Child Support

Child Support

A crib lit by a hanging mobile

Yes. The law says that parents must support their child from the time the child is born until the child turns 18.  If you have a child–even if you didn’t know about a child that you fathered–you can be required to pay child support from the time of the child’s birth.  Even if the mother deliberately kept you from knowing about the child, you could be sued for past and current child support at any time up to two years after your child turns eighteen.

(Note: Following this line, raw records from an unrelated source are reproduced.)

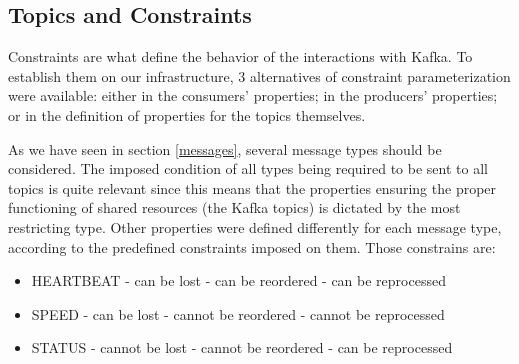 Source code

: \documentclass[12pt]{article}
\begin{document}
\subsection{Topics and Constraints} \label{topics} %

Constraints are what define the behavior of the interactions with Kafka.
To establish them on our infrastructure, 3 alternatives of constraint parameterization were available: 
either in the consumers' properties; in the producers' properties; or in the definition of properties for the topics themselves.

As we have seen in section \ref{messages}, several message types should be considered.
The imposed condition of all types being required to be sent to all topics is quite relevant since this means that the properties ensuring the proper functioning 
of shared resources (the Kafka topics) is dictated by the most restricting type. 
Other properties were defined differently for each message type, according to the predefined constraints imposed on them.
Those constrains are:
\vspace{-10pt}
\begin{multicols}{3}
  \begin{itemize}
    \item HEARTBEAT
    \newline - can be lost
    \newline - can be reordered
    \newline - can be reprocessed
  \end{itemize}
  \columnbreak
  \begin{itemize}
    \item SPEED
    \newline - can be lost
    \newline - cannot be reordered
    \newline - cannot be reprocessed
  \end{itemize}
  \columnbreak
  \begin{itemize}
    \item STATUS
    \newline - cannot be lost
    \newline - cannot be reordered
    \newline - can be reprocessed
  \end{itemize}
\end{multicols}
\vspace{-10pt}
\end{document}
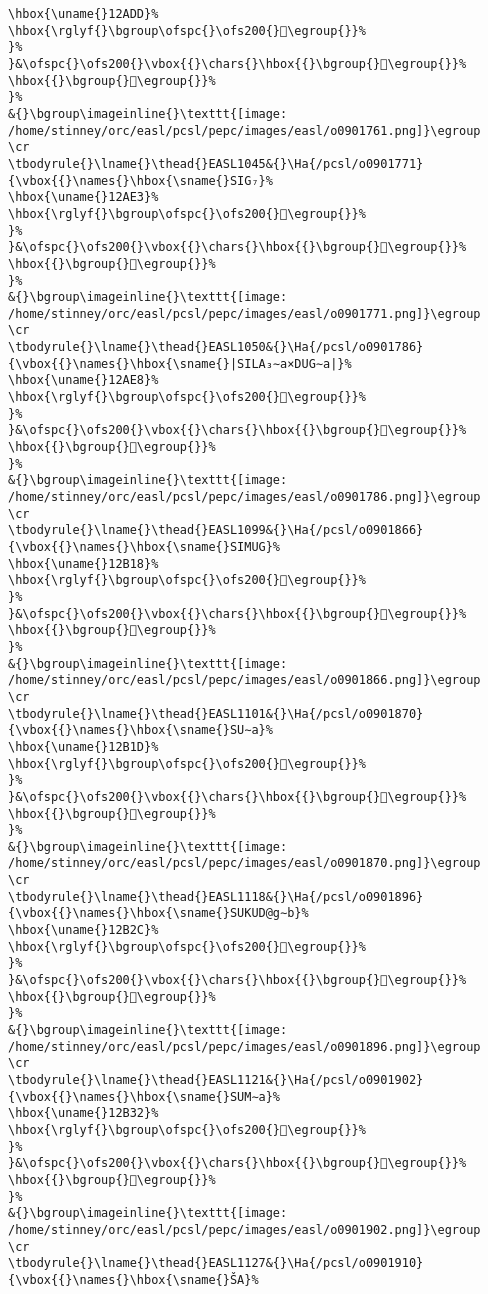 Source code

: \begin{verbatim}
\hbox{\uname{}12ADD}%
\hbox{\rglyf{}\bgroup\ofspc{}\ofs200{}𒫝\egroup{}}%
}%
}&\ofspc{}\ofs200{}\vbox{{}\chars{}\hbox{{}\bgroup{}𒫝\egroup{}}%
\hbox{{}\bgroup{}𒫞\egroup{}}%
}%
&{}\bgroup\imageinline{}\texttt{[image: /home/stinney/orc/easl/pcsl/pepc/images/easl/o0901761.png]}\egroup
\cr
\tbodyrule{}\lname{}\thead{}EASL1045&{}\Ha{/pcsl/o0901771}{\vbox{{}\names{}\hbox{\sname{}SIG₇}%
\hbox{\uname{}12AE3}%
\hbox{\rglyf{}\bgroup\ofspc{}\ofs200{}𒫣\egroup{}}%
}%
}&\ofspc{}\ofs200{}\vbox{{}\chars{}\hbox{{}\bgroup{}𒫣\egroup{}}%
\hbox{{}\bgroup{}𒫤\egroup{}}%
}%
&{}\bgroup\imageinline{}\texttt{[image: /home/stinney/orc/easl/pcsl/pepc/images/easl/o0901771.png]}\egroup
\cr
\tbodyrule{}\lname{}\thead{}EASL1050&{}\Ha{/pcsl/o0901786}{\vbox{{}\names{}\hbox{\sname{}|SILA₃∼a×DUG∼a|}%
\hbox{\uname{}12AE8}%
\hbox{\rglyf{}\bgroup\ofspc{}\ofs200{}𒫨\egroup{}}%
}%
}&\ofspc{}\ofs200{}\vbox{{}\chars{}\hbox{{}\bgroup{}𒬉\egroup{}}%
\hbox{{}\bgroup{}𒫨\egroup{}}%
}%
&{}\bgroup\imageinline{}\texttt{[image: /home/stinney/orc/easl/pcsl/pepc/images/easl/o0901786.png]}\egroup
\cr
\tbodyrule{}\lname{}\thead{}EASL1099&{}\Ha{/pcsl/o0901866}{\vbox{{}\names{}\hbox{\sname{}SIMUG}%
\hbox{\uname{}12B18}%
\hbox{\rglyf{}\bgroup\ofspc{}\ofs200{}𒬘\egroup{}}%
}%
}&\ofspc{}\ofs200{}\vbox{{}\chars{}\hbox{{}\bgroup{}𒬘\egroup{}}%
\hbox{{}\bgroup{}𒬙\egroup{}}%
}%
&{}\bgroup\imageinline{}\texttt{[image: /home/stinney/orc/easl/pcsl/pepc/images/easl/o0901866.png]}\egroup
\cr
\tbodyrule{}\lname{}\thead{}EASL1101&{}\Ha{/pcsl/o0901870}{\vbox{{}\names{}\hbox{\sname{}SU∼a}%
\hbox{\uname{}12B1D}%
\hbox{\rglyf{}\bgroup\ofspc{}\ofs200{}𒬝\egroup{}}%
}%
}&\ofspc{}\ofs200{}\vbox{{}\chars{}\hbox{{}\bgroup{}𒬛\egroup{}}%
\hbox{{}\bgroup{}𒬝\egroup{}}%
}%
&{}\bgroup\imageinline{}\texttt{[image: /home/stinney/orc/easl/pcsl/pepc/images/easl/o0901870.png]}\egroup
\cr
\tbodyrule{}\lname{}\thead{}EASL1118&{}\Ha{/pcsl/o0901896}{\vbox{{}\names{}\hbox{\sname{}SUKUD@g∼b}%
\hbox{\uname{}12B2C}%
\hbox{\rglyf{}\bgroup\ofspc{}\ofs200{}𒬬\egroup{}}%
}%
}&\ofspc{}\ofs200{}\vbox{{}\chars{}\hbox{{}\bgroup{}𒬬\egroup{}}%
\hbox{{}\bgroup{}𒬭\egroup{}}%
}%
&{}\bgroup\imageinline{}\texttt{[image: /home/stinney/orc/easl/pcsl/pepc/images/easl/o0901896.png]}\egroup
\cr
\tbodyrule{}\lname{}\thead{}EASL1121&{}\Ha{/pcsl/o0901902}{\vbox{{}\names{}\hbox{\sname{}SUM∼a}%
\hbox{\uname{}12B32}%
\hbox{\rglyf{}\bgroup\ofspc{}\ofs200{}𒬲\egroup{}}%
}%
}&\ofspc{}\ofs200{}\vbox{{}\chars{}\hbox{{}\bgroup{}𒬰\egroup{}}%
\hbox{{}\bgroup{}𒬲\egroup{}}%
}%
&{}\bgroup\imageinline{}\texttt{[image: /home/stinney/orc/easl/pcsl/pepc/images/easl/o0901902.png]}\egroup
\cr
\tbodyrule{}\lname{}\thead{}EASL1127&{}\Ha{/pcsl/o0901910}{\vbox{{}\names{}\hbox{\sname{}ŠA}%

\end{verbatim}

In Alaska, the obligation to support your child typically lasts until the child turns 18 years of age.  But if your child is still in high school, or in an equivalent vocational school when he or she turns 18, your child support responsibility continues until your child graduates or turns 19 years old – whichever comes first.  Your child support obligation ends if your child dies or is emancipated.

Even though you are a minor, you must support your child.  You are responsible for paying for food, clothes, a place to live, education, medical care, and other necessary things until the child turns 18.

Most Alaska teenagers receive an Alaskan Permanent Fund Dividend. Some Alaskans also receive monetary benefits from their Native corporations.  These funds would be used to figure out how much your child support payment should be.  If both parents are minors, the grandparents may be ordered to pay child support for their grandchild.

The Alaska Superior Court or the Child Support Services Division (CSSD) can determine the amount of child support that a parent must pay.  A court rule called Alaska Rule of Civil Procedure 90.3 explains how the amount of child support is calculated.  You can read more about how child support is determined in Section 5 of this Guide.

In Alaska, the mandatory minimum child support is $50.00 per month or $600.00 per year.  A parent may also be responsible to pay for health care expenses not covered by insurance or a government benefit program.